BARBARA SELTON: It does not. Because you always have that. You have the people that are supporting somebody they know, or a particular breed that they like, or one that's the cutest, or the moves the best, or whatever. You have to kind of tune it all out and remember what you have been trained to do and do that. So it's-- it's fun.

CATHY WURZER: It sounds like you had a great, great, great time, Barbara. And how much fun to be there, especially on the last night of competition.

BARBARA SELTON: Absolutely. I'm excited. I have watched Westminster every single year that I can remember of my life. To actually physically be here in person and to be able to watch the groups, and really looking forward to watching best in show tonight and see who comes away with that coveted title of best in show.

CATHY WURZER: Enjoy it, Barbara. Soak it in. Thanks for talking to us.

BARBARA SELTON: Thank you so much for having me. I really appreciate it. That was Barbara Selton, a Minnesota based judge at the Westminster Dog Show this year. Best in show will be announced tonight, as you heard. 6:30 PM Central time, Fox sports. They'll have the junior showmanship finals, and then judging for sporting, working, and the terrier groups, and then best in show.

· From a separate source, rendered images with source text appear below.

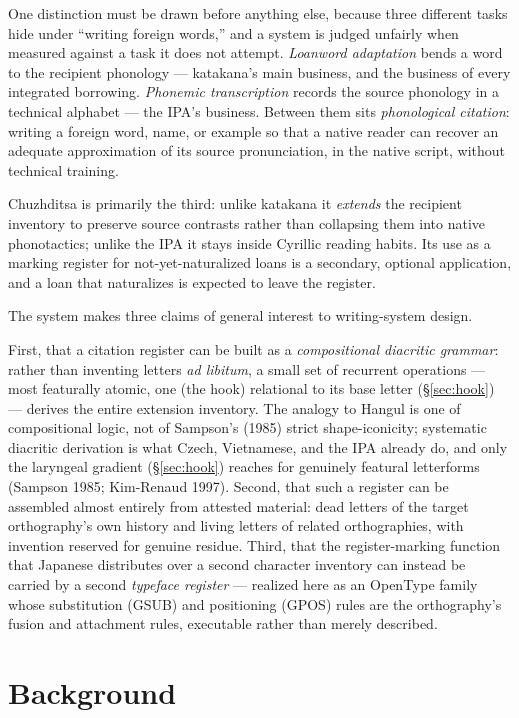 \documentclass[12pt]{article}
\begin{document}
One distinction must be drawn before anything else, because three different tasks hide under ``writing foreign words,'' and a system is judged unfairly when measured against a task it does not attempt. \emph{Loanword adaptation} bends a word to the recipient phonology — katakana's main business, and the business of every integrated borrowing. \emph{Phonemic transcription} records the source phonology in a technical alphabet — the IPA's business. Between them sits \emph{phonological citation}: writing a foreign word, name, or example so that a native reader can recover an adequate approximation of its source pronunciation, in the native script, without technical training.

Chuzhditsa is primarily the third: unlike katakana it \emph{extends} the recipient inventory to preserve source contrasts rather than collapsing them into native phonotactics; unlike the IPA it stays inside Cyrillic reading habits. Its use as a marking register for not-yet-naturalized loans is a secondary, optional application, and a loan that naturalizes is expected to leave the register.

The system makes three claims of general interest to writing-system design.

First, that a citation register can be built as a \emph{compositional diacritic grammar}: rather than inventing letters \emph{ad libitum}, a small set of recurrent operations — most featurally atomic, one (the hook) relational to its base letter (\S\ref{sec:hook}) — derives the entire extension inventory. The analogy to Hangul is one of compositional logic, not of Sampson's (1985) strict shape-iconicity; systematic diacritic derivation is what Czech, Vietnamese, and the IPA already do, and only the laryngeal gradient (\S\ref{sec:hook}) reaches for genuinely featural letterforms (Sampson 1985; Kim-Renaud 1997). Second, that such a register can be assembled almost entirely from attested material: dead letters of the target orthography's own history and living letters of related orthographies, with invention reserved for genuine residue. Third, that the register-marking function that Japanese distributes over a second character inventory can instead be carried by a second \emph{typeface register} — realized here as an OpenType family whose substitution (GSUB) and positioning (GPOS) rules are the orthography's fusion and attachment rules, executable rather than merely described.

\section{Background}
\end{document}

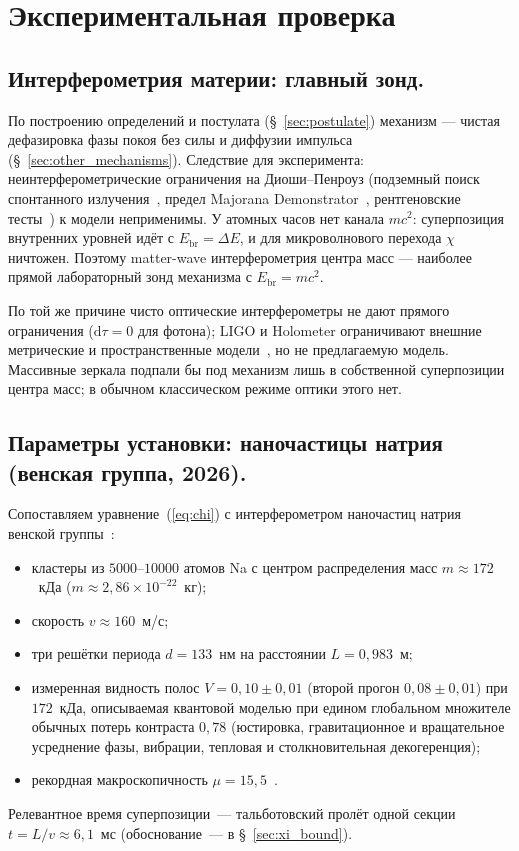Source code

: \documentclass[12pt,a4paper]{article}
\begin{document}
\section{Экспериментальная проверка}
\label{sec:experiment}

\subsection{Интерферометрия материи: главный зонд.}
\label{sec:matter_interferometry}

По построению определений и постулата (\S~\ref{sec:postulate}) механизм --- чистая дефазировка фазы покоя без силы и диффузии импульса (\S~\ref{sec:other_mechanisms}). Следствие для эксперимента: неинтерферометрические ограничения на Диоши--Пенроуз (подземный поиск спонтанного излучения~\cite{donadi2021}, предел Majorana Demonstrator~\cite{majorana2022}, рентгеновские тесты~\cite{piscicchia2024}) к модели неприменимы. У атомных часов нет канала $mc^2$: суперпозиция внутренних уровней идёт с $E_{\mathrm{br}}=\Delta E$, и для микроволнового перехода $\chi$ ничтожен. Поэтому matter-wave интерферометрия центра масс --- наиболее прямой лабораторный зонд механизма с $E_{\mathrm{br}}=mc^2$.

По той же причине чисто оптические интерферометры не дают прямого ограничения ($\mathrm d\tau=0$ для фотона); LIGO и Holometer ограничивают внешние метрические и пространственные модели~\cite{chou2017holometer}, но не предлагаемую модель. Массивные зеркала подпали бы под механизм лишь в собственной суперпозиции центра масс; в обычном классическом режиме оптики этого нет.

\subsection{Параметры установки: наночастицы натрия (венская группа, 2026).}
\label{sec:na_vienna}

Сопоставляем уравнение~(\ref{eq:chi}) с интерферометром наночастиц натрия венской группы~\cite{arndt2025,arndt_arxiv}:
\begin{itemize}
\item кластеры из $5000$--$10000$ атомов Na с центром распределения масс $m\approx 172$~кДа ($m\approx 2{,}86\times10^{-22}$~кг);
\item скорость $v\approx 160$~м/с;
\item три решётки периода $d=133$~нм на расстоянии $L=0{,}983$~м;
\item измеренная видность полос $V=0{,}10\pm0{,}01$ (второй прогон $0{,}08\pm0{,}01$) при $172$~кДа, описываемая квантовой моделью при едином глобальном множителе обычных потерь контраста $0{,}78$ (юстировка, гравитационное и вращательное усреднение фазы, вибрации, тепловая и столкновительная декогеренция);
\item рекордная макроскопичность $\mu=15{,}5$~\cite{macroscopicity,arndt2025}.
\end{itemize}
Релевантное время суперпозиции~--- тальботовский пролёт одной секции $t=L/v\approx 6{,}1$~мс (обоснование~--- в \S~\ref{sec:xi_bound}).
\end{document}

Of course, Barbara judged obedience, which as I mentioned, is fun to watch. But agility is even more entertaining. And it was great fun to watch a mixed breed pup, Nimble, who won the agility competition this year at Westminster. Nimble was a crowd favorite, leaping through hoops and racing through a tunnel, dodging poles, and clearing other hurdles in breakneck speed.

Nimble is a Border Collie Papillon mix. Yay for Nimble. I hope he got a lot of pets, belly rubs and treats for all of his hard work. It was fun to watch too.